Они отвернулись. Ирма быстро переоделась.

— Ты... куда?

— За хлебом, — ответила она и вышла, взяв хозяйственную сумку.

Охлопков задумчиво посмотрел ей вслед.

— Да, — сказал он, — по-моему, действительно мы слишком усложняем. А всего делов-то...

— ...не звонить, — подхватил Вик.

Охлопков взглянул на него.

— Молодо-зелено-злое, — сказал он.

— Ну ты, добрый старче, что же ты сам жабу затаил?

— Мой случай тяжелее.

— А мой?! На меня, если хочешь знать, уже накинули петлю! Круг сужается. Я в западне.

Охлопков снисходительно поморщился.

— Я говорю тебе: ты не все еще знаешь, — сказал Вик и, отвернувшись, замолчал.

— Ну, еще один барабан, украденный в пионерской комнате?

Вик застыл с отрешенной улыбкой. И вдруг бросил на Охлопкова удивленный взгляд и сказал, что нет, не барабан — а барабаны, “Барабаны молчания”, — помнит он эту вещь? там еще партия ударника, как у Лед Зеппелин в “Моби Дике”? Охлопков кивнул. На самом деле это не их песня. Охлопков кивнул и сказал, что сразу об этом догадался. Ну и чья? Неизвестно, соврал или признался Вик. И что же? Ничего, сказал Вик, ничего особенного кроме того, что это песня о сумасшедшем доме. Охлопков посмотрел на вдохновенно побледневшего Вика.

— Там есть намеки! — крикнул Вик.

— На что?.. — сквозь смех спросил Охлопков.

Мгновенье Вик колебался.

— На одного чувака, — наконец сказал он.

Охлопков что, с луны свалился? и никогда не слышал о нем? Об этом парне, архитекторе, который хотел превратить Глинск из азиатской дыры в европейский город, но понял, что легче построить город на луне, и вдруг решил свалить в Австралию, ну и ему дали визу в Гедеоновку, газетные крысы прозвали австралопитеком, — и теперь как только праздник — за ним приезжают и увозят прямиком в сидней и ньюкасл.

— Ну, — сказал Охлопков, — честное слово, Вик, обо всем этом трудно догадаться. Как говорится, без поллитры не разберешься.

— Они-то разберутся, — мрачно сказал Вик.

Вдруг радио, оставленное Зимборовым на подоконнике, тихо зашипело. Охлопков поднял палец, призывая к молчанию. Подошел к окну, наклонился, послушал. Покрутил ручку громкости. Радио намертво умолкло.

— Странный аппарат.

Раздались два звонка. Вик нахмурился, испытующе глядя на Охлопкова.
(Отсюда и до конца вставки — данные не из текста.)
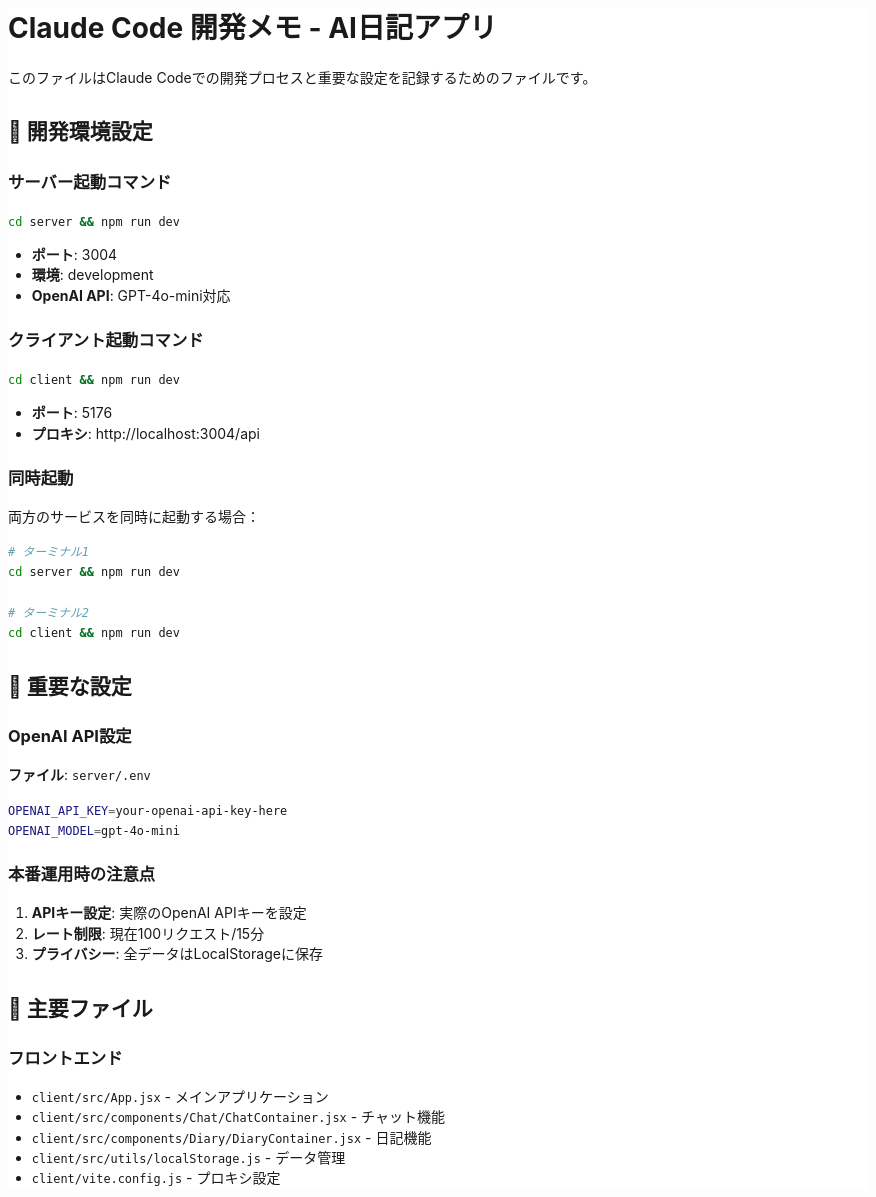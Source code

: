 # Claude Code 開発メモ - AI日記アプリ

このファイルはClaude Codeでの開発プロセスと重要な設定を記録するためのファイルです。

## 🔧 開発環境設定

### サーバー起動コマンド
```bash
cd server && npm run dev
```
- **ポート**: 3004
- **環境**: development
- **OpenAI API**: GPT-4o-mini対応

### クライアント起動コマンド  
```bash
cd client && npm run dev
```
- **ポート**: 5176
- **プロキシ**: http://localhost:3004/api

### 同時起動
両方のサービスを同時に起動する場合：
```bash
# ターミナル1
cd server && npm run dev

# ターミナル2  
cd client && npm run dev
```

## 🔑 重要な設定

### OpenAI API設定
**ファイル**: `server/.env`
```bash
OPENAI_API_KEY=your-openai-api-key-here
OPENAI_MODEL=gpt-4o-mini
```

### 本番運用時の注意点
1. **APIキー設定**: 実際のOpenAI APIキーを設定
2. **レート制限**: 現在100リクエスト/15分
3. **プライバシー**: 全データはLocalStorageに保存

## 📁 主要ファイル

### フロントエンド
- `client/src/App.jsx` - メインアプリケーション
- `client/src/components/Chat/ChatContainer.jsx` - チャット機能
- `client/src/components/Diary/DiaryContainer.jsx` - 日記機能  
- `client/src/utils/localStorage.js` - データ管理
- `client/vite.config.js` - プロキシ設定

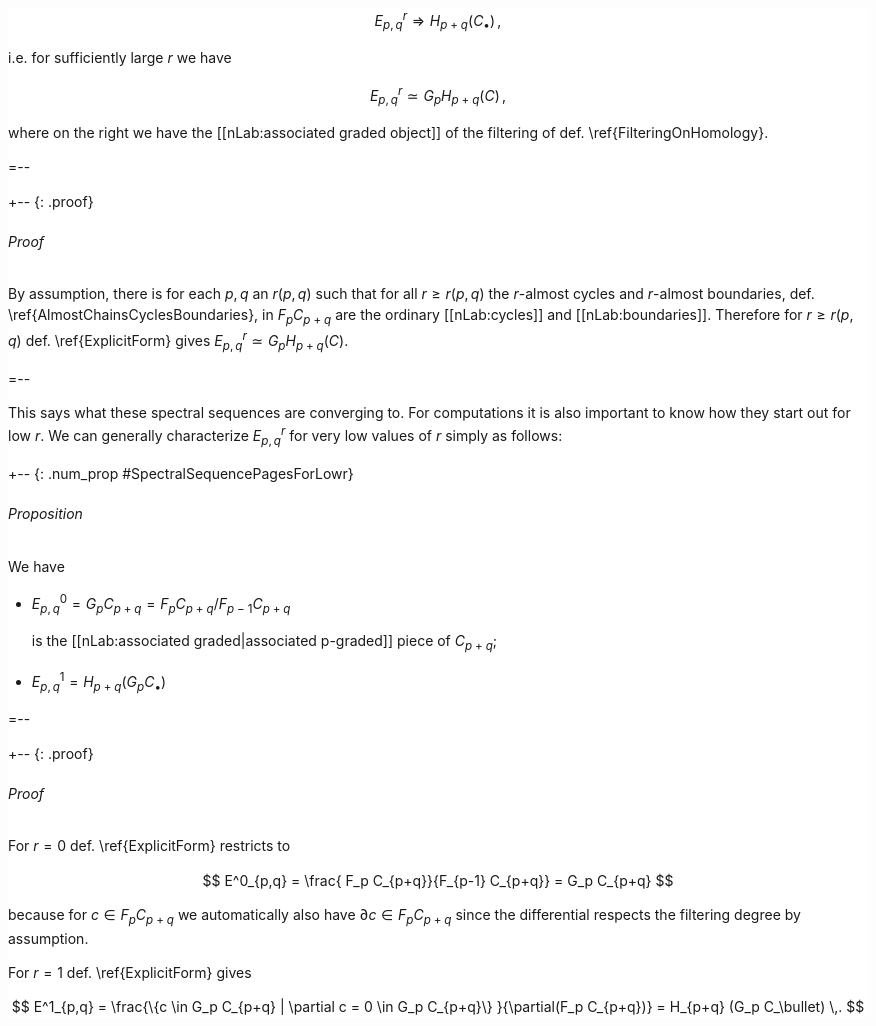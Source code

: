 $$
  E^r_{p,q} \Rightarrow H_{p+q}(C_\bullet)
  \,,
$$

i.e. for sufficiently large $r$ we have

$$
  E^r_{p,q} \simeq G_p H_{p+q}(C) 
  \,,
$$

where on the right we have the [[nLab:associated graded object]] of the filtering of def. \ref{FilteringOnHomology}.

=--

+-- {: .proof}
###### Proof

By assumption, there is for each $p,q$ an $r(p,q)$ such that for all $r \geq r(p,q)$ the $r$-almost cycles and $r$-almost boundaries, def. \ref{AlmostChainsCyclesBoundaries}, in $F_p C_{p+q}$ are the ordinary [[nLab:cycles]] and [[nLab:boundaries]]. Therefore for $r \geq r(p,q)$ def. \ref{ExplicitForm} gives $E^r_{p,q} \simeq G_p H_{p+q}(C)$.


=--

This says what these spectral sequences are converging to. For computations it is also important to know how they start out for low $r$. We can generally characterize $E^r_{p,q}$ for very low values of $r$ simply as follows:

+-- {: .num_prop #SpectralSequencePagesForLowr}
###### Proposition

We have

* $E^0_{p,q} = G_p C_{p+q} = F_p C_{p+q} / F_{p-1} C_{p+q}$ 

  is the [[nLab:associated graded|associated p-graded]] piece of $C_{p+q}$;

* $E^1_{p,q} = H_{p+q}(G_p C_\bullet)$

=--

+-- {: .proof}
###### Proof

For $r = 0$ def. \ref{ExplicitForm} restricts to

$$
  E^0_{p,q} = \frac{ F_p C_{p+q}}{F_{p-1} C_{p+q}} = G_p C_{p+q}
$$

because for $c \in F_p C_{p+q}$ we automatically also have $\partial c \in F_p C_{p+q}$ since the differential respects the filtering degree by assumption. 

For $r = 1$ def. \ref{ExplicitForm} gives 

$$
  E^1_{p,q} = \frac{\{c \in G_p C_{p+q} | \partial c = 0 \in G_p C_{p+q}\} }{\partial(F_p C_{p+q})} = H_{p+q} (G_p C_\bullet)
  \,.
$$

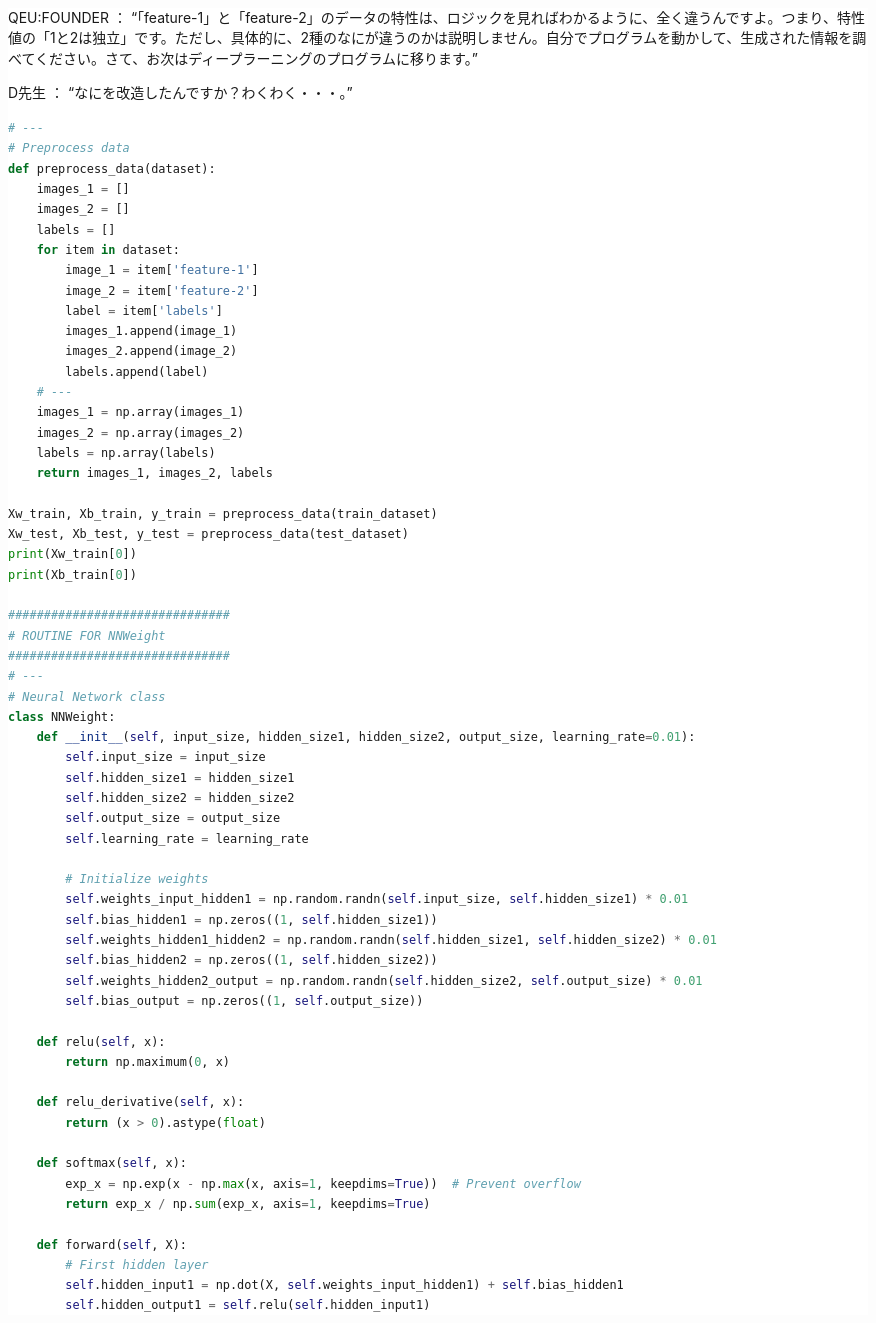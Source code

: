 QEU:FOUNDER ： “「feature-1」と「feature-2」のデータの特性は、ロジックを見ればわかるように、全く違うんですよ。つまり、特性値の「1と2は独立」です。ただし、具体的に、2種のなにが違うのかは説明しません。自分でプログラムを動かして、生成された情報を調べてください。さて、お次はディープラーニングのプログラムに移ります。”

D先生 ： “なにを改造したんですか？わくわく・・・。”

```python
# ---
# Preprocess data
def preprocess_data(dataset):
    images_1 = []
    images_2 = []
    labels = []
    for item in dataset:
        image_1 = item['feature-1']
        image_2 = item['feature-2']
        label = item['labels']
        images_1.append(image_1)  
        images_2.append(image_2)  
        labels.append(label)
    # ---
    images_1 = np.array(images_1)
    images_2 = np.array(images_2)
    labels = np.array(labels)
    return images_1, images_2, labels

Xw_train, Xb_train, y_train = preprocess_data(train_dataset)
Xw_test, Xb_test, y_test = preprocess_data(test_dataset)
print(Xw_train[0])
print(Xb_train[0])

###############################
# ROUTINE FOR NNWeight
###############################
# ---
# Neural Network class
class NNWeight:
    def __init__(self, input_size, hidden_size1, hidden_size2, output_size, learning_rate=0.01):
        self.input_size = input_size
        self.hidden_size1 = hidden_size1
        self.hidden_size2 = hidden_size2
        self.output_size = output_size
        self.learning_rate = learning_rate

        # Initialize weights
        self.weights_input_hidden1 = np.random.randn(self.input_size, self.hidden_size1) * 0.01
        self.bias_hidden1 = np.zeros((1, self.hidden_size1))
        self.weights_hidden1_hidden2 = np.random.randn(self.hidden_size1, self.hidden_size2) * 0.01
        self.bias_hidden2 = np.zeros((1, self.hidden_size2))
        self.weights_hidden2_output = np.random.randn(self.hidden_size2, self.output_size) * 0.01
        self.bias_output = np.zeros((1, self.output_size))

    def relu(self, x):
        return np.maximum(0, x)

    def relu_derivative(self, x):
        return (x > 0).astype(float)

    def softmax(self, x):
        exp_x = np.exp(x - np.max(x, axis=1, keepdims=True))  # Prevent overflow
        return exp_x / np.sum(exp_x, axis=1, keepdims=True)

    def forward(self, X):
        # First hidden layer
        self.hidden_input1 = np.dot(X, self.weights_input_hidden1) + self.bias_hidden1
        self.hidden_output1 = self.relu(self.hidden_input1)
```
— Это к нам. Ирма, — сказал с улыбкой Охлопков и пошел открывать.

Ирма принесла хлеб, рыбные котлеты, поллитровую банку квашеной капусты.

— Давай-ка садись поешь по-настоящему, — сказала она Вику.

Тот начал было отнекиваться. Ирма пристукнула кулачком по столу:

— Кому говорят!

— Какой тут аппетит, — сказал Охлопков. — Дома конфронтация и неизвестность, что предпримут родители, когда он не вернется на ночь.

— Ничего, — ответила Ирма, нарезая хлеб. — Они знают: сын в надежных руках.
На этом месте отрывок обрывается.